手を引く彼と政宗さんは少し似てる。俺の手を引く彼もよく楓さんみたいな大人な女性と話しては笑っていた。
俺に見せたことないような楽しそうな笑みを浮かべていた。愛おしい笑みを俺に向けることはあっても、すべての笑みを浮かべることはなかった。

"「冰澄、ごめんな。」"

シンクに片手をついてもう片手で口を押さえた。

寂しい気持ちは拭えない。
一人になる恐怖を知っている。
誰も助けてくれない事実も知っている。

視界が黒く揺れだした。
しゃがみ込めば、楽しそうな政宗さんが見えなくなって少し気持ち"は"、楽だった。
それでも体は重くなる一方だった。

"「冰澄、ごめん……ごめんな」"

何かをもらうことも、優しい言葉も欲しくなかった。俺と政宗さんの差を思い知らされる日が来ることを知っていたから。

片手をシンクにかけたまま、厨房の地面を見つめた。

「冰澄……?冰澄!大丈夫か?」

誓先輩が俺に気づいて駆け寄ってきてくれた。

「奥行こう、顔真っ青だ。」

「……」

無言で頷いて、先輩に支えられながら立ち上がった。

辛い。自分が誰にもなれないことが。

「大丈夫か?」

従業員用の休憩室で椅子に座ってゆっくり深呼吸をした。

「すみません……」

「いいって。梅ちゃんには言っとくから。ちょっと休め。な?」

「すみません」

「気分悪かったら横になっとけよ」

先輩に小さく笑みを浮かべてから頷いた。

扉の閉まる音と同時に息を吐き出した。
休憩室のテーブルの上には灰皿、その上に数本のタバコ、その横に見知った銘柄のタバコ。

「同じ銘柄だ」

梅さんのものか誓先輩のものかわからないけど、この銘柄はよく知ってる。

"「俺と冰澄の差は大きい。全く違うんだよ。」"

タバコを吸いながらつぶやいた、"近所のお兄さん"の顔はその時よく見えなかった。俺を幼稚園まで迎えに来てくれたのも、護身術教えてくれたのも、怪我の手当てをしてくれたのも全部"お兄さん"だった。

高校生なのにタバコを吸ってる人。タバコの臭いが染み付いてた。

「どこ行っちゃったんだろ」

ゆっくりと深呼吸してからソファに寝転がった。

「冰澄ー、大丈夫か?」

「梅さん、すみません、休んで」

「いいって、顔色少し悪いな。お前もしかして無理してきたのか?」

俺は梅さんの言葉に首を振った。

「……昔のこと思い出したんだな。」

梅さんにはいろいろあって俺の家庭環境などは話していた。梅さんは小さく笑い頭を撫でてくれた。

「あー!!梅ちゃんずっる!俺も冰澄撫でる!」

「お前厨房だろ、なんでいんだよ」

「なんか冰澄に客」

誓先輩はくいくいっと親指で自分の後ろを示しながら俺の頭をぐしゃぐしゃに掻き撫でた。

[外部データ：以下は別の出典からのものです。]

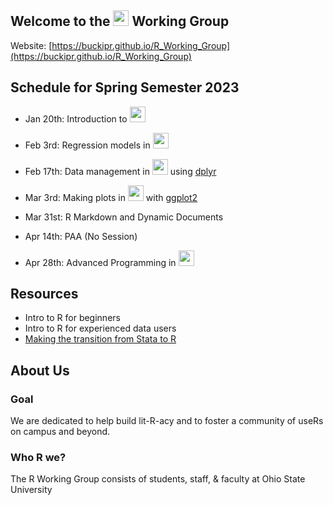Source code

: ## Welcome to the <img src="https://www.r-project.org/logo/Rlogo.png" width="25"> Working Group

Website: [https://buckipr.github.io/R_Working_Group](https://buckipr.github.io/R_Working_Group)

## **Schedule for Spring Semester 2023**

* Jan 20th: Introduction to <img src="https://www.r-project.org/logo/Rlogo.png" width="25">

* Feb 3rd: Regression models in <img src="https://www.r-project.org/logo/Rlogo.png" width="25">

* Feb 17th: Data management in <img src="https://www.r-project.org/logo/Rlogo.png" width="25"> using [dplyr](https://dplyr.tidyverse.org/)

* Mar 3rd: Making plots in <img src="https://www.r-project.org/logo/Rlogo.png" width="25"> with [ggplot2](https://ggplot2.tidyverse.org/)

* Mar 31st: R Markdown and Dynamic Documents

* Apr 14th: PAA (No Session)

* Apr 28th: Advanced Programming in <img src="https://www.r-project.org/logo/Rlogo.png" width="25">


## **Resources**

* Intro to R for beginners
* Intro to R for experienced data users
* [Making the transition from Stata to R](transition2R/README.md)

## **About Us**

### Goal

We are dedicated to help build lit-R-acy and to foster a community of useRs on campus and beyond.

### Who R we?

The R Working Group consists of students, staff, & faculty at Ohio State University 
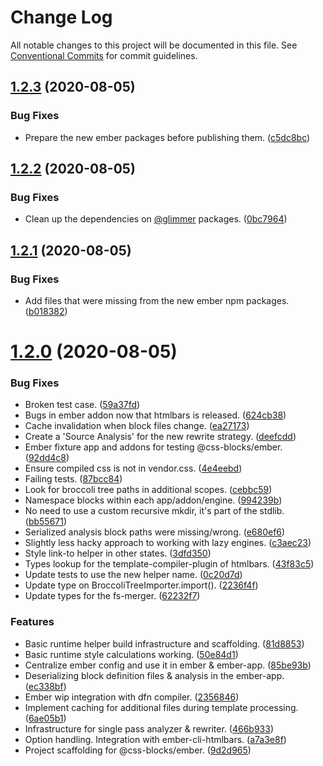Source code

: # Change Log

All notable changes to this project will be documented in this file.
See [Conventional Commits](https://conventionalcommits.org) for commit guidelines.

## [1.2.3](https://github.com/linkedin/css-blocks/tree/master/packages/%40css-blocks/ember/compare/v1.2.2...v1.2.3) (2020-08-05)


### Bug Fixes

* Prepare the new ember packages before publishing them. ([c5dc8bc](https://github.com/linkedin/css-blocks/tree/master/packages/%40css-blocks/ember/commit/c5dc8bc1e2fc5be413fcdf3fcfff67919a2620f6))





## [1.2.2](https://github.com/linkedin/css-blocks/tree/master/packages/%40css-blocks/ember/compare/v1.2.1...v1.2.2) (2020-08-05)


### Bug Fixes

* Clean up the dependencies on [@glimmer](https://github.com/glimmer) packages. ([0bc7964](https://github.com/linkedin/css-blocks/tree/master/packages/%40css-blocks/ember/commit/0bc796470412f32bf6afd9cc5b889557b45364bd))





## [1.2.1](https://github.com/linkedin/css-blocks/tree/master/packages/%40css-blocks/ember/compare/v1.2.0...v1.2.1) (2020-08-05)


### Bug Fixes

* Add files that were missing from the new ember npm packages. ([b018382](https://github.com/linkedin/css-blocks/tree/master/packages/%40css-blocks/ember/commit/b0183828bcbf5e0389d05dcdfca2db0e6a320bb8))





# [1.2.0](https://github.com/linkedin/css-blocks/tree/master/packages/%40css-blocks/ember/compare/v1.1.2...v1.2.0) (2020-08-05)


### Bug Fixes

* Broken test case. ([59a37fd](https://github.com/linkedin/css-blocks/tree/master/packages/%40css-blocks/ember/commit/59a37fdc0156b09cd882adc0cb11f93081317eff))
* Bugs in ember addon now that htmlbars is released. ([624cb38](https://github.com/linkedin/css-blocks/tree/master/packages/%40css-blocks/ember/commit/624cb38dc52318558e26a2fcba41cb47c9b9e4a2))
* Cache invalidation when block files change. ([ea27173](https://github.com/linkedin/css-blocks/tree/master/packages/%40css-blocks/ember/commit/ea271734eb558918a8fe8309486dbe206488cf2f))
* Create a 'Source Analysis' for the new rewrite strategy. ([deefcdd](https://github.com/linkedin/css-blocks/tree/master/packages/%40css-blocks/ember/commit/deefcddaaa4d3a0474a2ab0172c12a46314d3414))
* Ember fixture app and addons for testing @css-blocks/ember. ([92dd4c8](https://github.com/linkedin/css-blocks/tree/master/packages/%40css-blocks/ember/commit/92dd4c8fdf5b3b7ac3fa8d8051136b929070277a))
* Ensure compiled css is not in vendor.css. ([4e4eebd](https://github.com/linkedin/css-blocks/tree/master/packages/%40css-blocks/ember/commit/4e4eebdd2e952ce374ed844b8d45bb22bc4bcb68))
* Failing tests. ([87bcc84](https://github.com/linkedin/css-blocks/tree/master/packages/%40css-blocks/ember/commit/87bcc840bebc102245f7ca4d62e7052010a943db))
* Look for broccoli tree paths in additional scopes. ([cebbc59](https://github.com/linkedin/css-blocks/tree/master/packages/%40css-blocks/ember/commit/cebbc59a8e5e0b8eb0c969755e8278934997063f))
* Namespace blocks within each app/addon/engine. ([994239b](https://github.com/linkedin/css-blocks/tree/master/packages/%40css-blocks/ember/commit/994239bafb514d4f24eb365cdb65f015918306a2))
* No need to use a custom recursive mkdir, it's part of the stdlib. ([bb55671](https://github.com/linkedin/css-blocks/tree/master/packages/%40css-blocks/ember/commit/bb556711727de60f37cc46ed5d0ab472361e2b8f))
* Serialized analysis block paths were missing/wrong. ([e680ef6](https://github.com/linkedin/css-blocks/tree/master/packages/%40css-blocks/ember/commit/e680ef60512848b08c26101ebbe692bdc395b868))
* Slightly less hacky approach to working with lazy engines. ([c3aec23](https://github.com/linkedin/css-blocks/tree/master/packages/%40css-blocks/ember/commit/c3aec232bd42a58f3811310a71630264598ca865))
* Style link-to helper in other states. ([3dfd350](https://github.com/linkedin/css-blocks/tree/master/packages/%40css-blocks/ember/commit/3dfd35069848f02a8796d90d917dc4ca377f8ffd))
* Types lookup for the template-compiler-plugin of htmlbars. ([43f83c5](https://github.com/linkedin/css-blocks/tree/master/packages/%40css-blocks/ember/commit/43f83c547e6d6bc291c24bd53bfeb9ab629ee079))
* Update tests to use the new helper name. ([0c20d7d](https://github.com/linkedin/css-blocks/tree/master/packages/%40css-blocks/ember/commit/0c20d7d5043a22f9683a71996979d373e04504d6))
* Update type on BroccoliTreeImporter.import(). ([2236f4f](https://github.com/linkedin/css-blocks/tree/master/packages/%40css-blocks/ember/commit/2236f4f36fecd7082f7686a98eb50f87cce19ee9))
* Update types for the fs-merger. ([62232f7](https://github.com/linkedin/css-blocks/tree/master/packages/%40css-blocks/ember/commit/62232f7d4b5787bad4febda09c71ec0643232715))


### Features

* Basic runtime helper build infrastructure and scaffolding. ([81d8853](https://github.com/linkedin/css-blocks/tree/master/packages/%40css-blocks/ember/commit/81d885340087a627c5b31e20682c37f5d17aed06))
* Basic runtime style calculations working. ([50e84d1](https://github.com/linkedin/css-blocks/tree/master/packages/%40css-blocks/ember/commit/50e84d118e8e4a413869589fd85bd78db582c06a))
* Centralize ember config and use it in ember & ember-app. ([85be93b](https://github.com/linkedin/css-blocks/tree/master/packages/%40css-blocks/ember/commit/85be93bec7ce0cea26d12eadbf9822ebeab79a6c))
* Deserializing block definition files & analysis in the ember-app. ([ec338bf](https://github.com/linkedin/css-blocks/tree/master/packages/%40css-blocks/ember/commit/ec338bf95ff214fcdaa52b619005d6cf36451801))
* Ember wip integration with dfn compiler. ([2356846](https://github.com/linkedin/css-blocks/tree/master/packages/%40css-blocks/ember/commit/2356846fe9eae6df22a20752b21d72b499386ead))
* Implement caching for additional files during template processing. ([6ae05b1](https://github.com/linkedin/css-blocks/tree/master/packages/%40css-blocks/ember/commit/6ae05b1f61d4ddb2ab11392faf37b442ec386e54))
* Infrastructure for single pass analyzer & rewriter. ([466b933](https://github.com/linkedin/css-blocks/tree/master/packages/%40css-blocks/ember/commit/466b9336f28c19afb45ba51e39121fed409c3986))
* Option handling. Integration with ember-cli-htmlbars. ([a7a3e8f](https://github.com/linkedin/css-blocks/tree/master/packages/%40css-blocks/ember/commit/a7a3e8f6c86aabc1466ece3389479d5a87bea023))
* Project scaffolding for @css-blocks/ember. ([9d2d965](https://github.com/linkedin/css-blocks/tree/master/packages/%40css-blocks/ember/commit/9d2d9658a4bc2a1b4c70ffaa972ccd375c25b191))
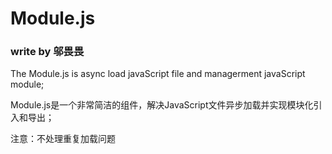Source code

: # Module.js
### write by 邬畏畏

The Module.js is async load javaScript file and managerment javaScript module;

Module.js是一个非常简洁的组件，解决JavaScript文件异步加载并实现模块化引入和导出；

注意：不处理重复加载问题

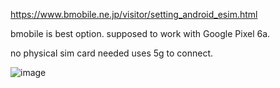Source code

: https://www.bmobile.ne.jp/visitor/setting_android_esim.html

bmobile is best option.  supposed to work with Google Pixel 6a.

no physical sim card needed uses 5g to connect.

![image](https://github.com/docPoacher/hello-world/assets/111644235/3a2bc5b9-71d3-4614-84c9-17e3ea595c3a)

「すみません、その方にあまり触らないでいただけますか」

「き、北谷さん」

「冰澄の知り合いか?」

梅さんは俺に聞きながらも北谷さんを見ていた。その目はなんとなくするどい。

「冰澄さんの身の回りの世話をしてるものの部下です。」

「……身の回りの世話?」

「え、冰澄あのヤクザっぽい恋人仮と一緒に暮らしてんの?」

「……はぁ?」

誓先輩の言葉に梅さんが顔をしかめて北谷さんをにらんだ。北谷さんは賢そうで、梅さんは若干男らしくていかつい。正反対の二人がにらみ合った。

「見た所、恋人仮っていうのは女じゃないな」

「……それが何か」

「お前らもあれか、あの糞男の借金チラつかして冰澄のこと脅してんのか?」

「う、梅さん!」

俺はつい梅さんの名前を叫んだ。

「脅してようが脅してまいがてめぇに関係ねぇだろ、首突っ込んでくんな」

いつも冷静な北谷さんから発せられた言葉とは思えない言葉に俺は固まった、すごく低い声で眉間にシワが深く刻まれていた。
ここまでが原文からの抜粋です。